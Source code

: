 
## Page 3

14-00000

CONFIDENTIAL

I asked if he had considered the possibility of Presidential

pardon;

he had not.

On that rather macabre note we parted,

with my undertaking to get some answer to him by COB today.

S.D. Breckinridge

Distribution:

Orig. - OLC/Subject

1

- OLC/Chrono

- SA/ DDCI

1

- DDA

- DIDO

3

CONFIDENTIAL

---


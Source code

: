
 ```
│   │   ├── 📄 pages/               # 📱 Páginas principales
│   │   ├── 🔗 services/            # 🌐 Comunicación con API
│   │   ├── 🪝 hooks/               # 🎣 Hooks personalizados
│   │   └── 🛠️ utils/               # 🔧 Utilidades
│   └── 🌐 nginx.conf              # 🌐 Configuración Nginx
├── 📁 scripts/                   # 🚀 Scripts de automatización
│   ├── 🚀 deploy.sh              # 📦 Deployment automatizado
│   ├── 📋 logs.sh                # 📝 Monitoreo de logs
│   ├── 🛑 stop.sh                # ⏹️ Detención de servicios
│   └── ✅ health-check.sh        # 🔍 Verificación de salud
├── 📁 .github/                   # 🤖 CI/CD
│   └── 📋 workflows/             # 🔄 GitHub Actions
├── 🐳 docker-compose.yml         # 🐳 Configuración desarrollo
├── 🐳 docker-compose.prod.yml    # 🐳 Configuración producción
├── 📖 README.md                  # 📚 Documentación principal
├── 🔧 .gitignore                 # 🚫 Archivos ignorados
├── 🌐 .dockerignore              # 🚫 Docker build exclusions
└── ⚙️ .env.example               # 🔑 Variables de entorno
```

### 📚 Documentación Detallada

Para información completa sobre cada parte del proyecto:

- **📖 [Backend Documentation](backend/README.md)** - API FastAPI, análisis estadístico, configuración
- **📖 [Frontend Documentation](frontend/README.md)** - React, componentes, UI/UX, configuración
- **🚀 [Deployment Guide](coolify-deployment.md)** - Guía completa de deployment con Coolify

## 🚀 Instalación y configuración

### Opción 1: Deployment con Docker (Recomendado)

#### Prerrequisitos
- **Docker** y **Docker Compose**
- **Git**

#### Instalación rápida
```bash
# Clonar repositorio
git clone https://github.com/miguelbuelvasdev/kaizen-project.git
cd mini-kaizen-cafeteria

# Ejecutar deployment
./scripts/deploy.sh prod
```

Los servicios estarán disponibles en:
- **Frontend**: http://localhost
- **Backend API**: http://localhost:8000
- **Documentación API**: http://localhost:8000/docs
+--
[Task to complete] Output an exact copy of the listing.

[Answer box]
Source code

: 
## Page 3

14-00000

CONFIDENTIAL

I asked if he had considered the possibility of Presidential

pardon;

he had not.

On that rather macabre note we parted,

with my undertaking to get some answer to him by COB today.

S.D. Breckinridge

Distribution:

Orig. - OLC/Subject

1

- OLC/Chrono

- SA/ DDCI

1

- DDA

- DIDO

3

CONFIDENTIAL

---


Source code

:
 ```
│   │   ├── 📄 pages/               # 📱 Páginas principales
│   │   ├── 🔗 services/            # 🌐 Comunicación con API
│   │   ├── 🪝 hooks/               # 🎣 Hooks personalizados
│   │   └── 🛠️ utils/               # 🔧 Utilidades
│   └── 🌐 nginx.conf              # 🌐 Configuración Nginx
├── 📁 scripts/                   # 🚀 Scripts de automatización
│   ├── 🚀 deploy.sh              # 📦 Deployment automatizado
│   ├── 📋 logs.sh                # 📝 Monitoreo de logs
│   ├── 🛑 stop.sh                # ⏹️ Detención de servicios
│   └── ✅ health-check.sh        # 🔍 Verificación de salud
├── 📁 .github/                   # 🤖 CI/CD
│   └── 📋 workflows/             # 🔄 GitHub Actions
├── 🐳 docker-compose.yml         # 🐳 Configuración desarrollo
├── 🐳 docker-compose.prod.yml    # 🐳 Configuración producción
├── 📖 README.md                  # 📚 Documentación principal
├── 🔧 .gitignore                 # 🚫 Archivos ignorados
├── 🌐 .dockerignore              # 🚫 Docker build exclusions
└── ⚙️ .env.example               # 🔑 Variables de entorno
```

### 📚 Documentación Detallada

Para información completa sobre cada parte del proyecto:

- **📖 [Backend Documentation](backend/README.md)** - API FastAPI, análisis estadístico, configuración
- **📖 [Frontend Documentation](frontend/README.md)** - React, componentes, UI/UX, configuración
- **🚀 [Deployment Guide](coolify-deployment.md)** - Guía completa de deployment con Coolify

## 🚀 Instalación y configuración

### Opción 1: Deployment con Docker (Recomendado)

#### Prerrequisitos
- **Docker** y **Docker Compose**
- **Git**

#### Instalación rápida
```bash
# Clonar repositorio
git clone https://github.com/miguelbuelvasdev/kaizen-project.git
cd mini-kaizen-cafeteria

# Ejecutar deployment
./scripts/deploy.sh prod
```

Los servicios estarán disponibles en:
- **Frontend**: http://localhost
- **Backend API**: http://localhost:8000
- **Documentación API**: http://localhost:8000/docs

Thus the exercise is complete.